→ DATASET RECORDS

--- START ---

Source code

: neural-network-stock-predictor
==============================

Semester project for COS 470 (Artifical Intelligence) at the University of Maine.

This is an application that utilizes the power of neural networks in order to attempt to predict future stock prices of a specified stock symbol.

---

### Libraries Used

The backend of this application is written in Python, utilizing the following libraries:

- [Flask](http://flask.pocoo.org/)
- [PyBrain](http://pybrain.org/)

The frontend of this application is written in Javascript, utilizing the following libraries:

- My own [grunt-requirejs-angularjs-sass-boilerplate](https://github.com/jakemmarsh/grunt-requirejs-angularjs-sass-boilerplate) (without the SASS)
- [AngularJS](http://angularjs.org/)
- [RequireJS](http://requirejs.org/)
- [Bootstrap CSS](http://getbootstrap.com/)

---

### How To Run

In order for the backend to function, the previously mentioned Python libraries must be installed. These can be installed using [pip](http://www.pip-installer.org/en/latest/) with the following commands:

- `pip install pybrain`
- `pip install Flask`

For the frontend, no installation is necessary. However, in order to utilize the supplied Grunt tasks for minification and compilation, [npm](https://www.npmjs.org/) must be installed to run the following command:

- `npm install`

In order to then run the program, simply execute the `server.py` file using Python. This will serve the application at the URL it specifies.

--- END ---

→ EXERCISE OBJECTIVE
After reading the data above, return it verbatim in full.

→ SOLUTION
Source code

: neural-network-stock-predictor
==============================

Semester project for COS 470 (Artifical Intelligence) at the University of Maine.

This is an application that utilizes the power of neural networks in order to attempt to predict future stock prices of a specified stock symbol.

---

### Libraries Used

The backend of this application is written in Python, utilizing the following libraries:

- [Flask](http://flask.pocoo.org/)
- [PyBrain](http://pybrain.org/)

The frontend of this application is written in Javascript, utilizing the following libraries:

- My own [grunt-requirejs-angularjs-sass-boilerplate](https://github.com/jakemmarsh/grunt-requirejs-angularjs-sass-boilerplate) (without the SASS)
- [AngularJS](http://angularjs.org/)
- [RequireJS](http://requirejs.org/)
- [Bootstrap CSS](http://getbootstrap.com/)

---

### How To Run

In order for the backend to function, the previously mentioned Python libraries must be installed. These can be installed using [pip](http://www.pip-installer.org/en/latest/) with the following commands:

- `pip install pybrain`
- `pip install Flask`

For the frontend, no installation is necessary. However, in order to utilize the supplied Grunt tasks for minification and compilation, [npm](https://www.npmjs.org/) must be installed to run the following command:

- `npm install`

In order to then run the program, simply execute the `server.py` file using Python. This will serve the application at the URL it specifies.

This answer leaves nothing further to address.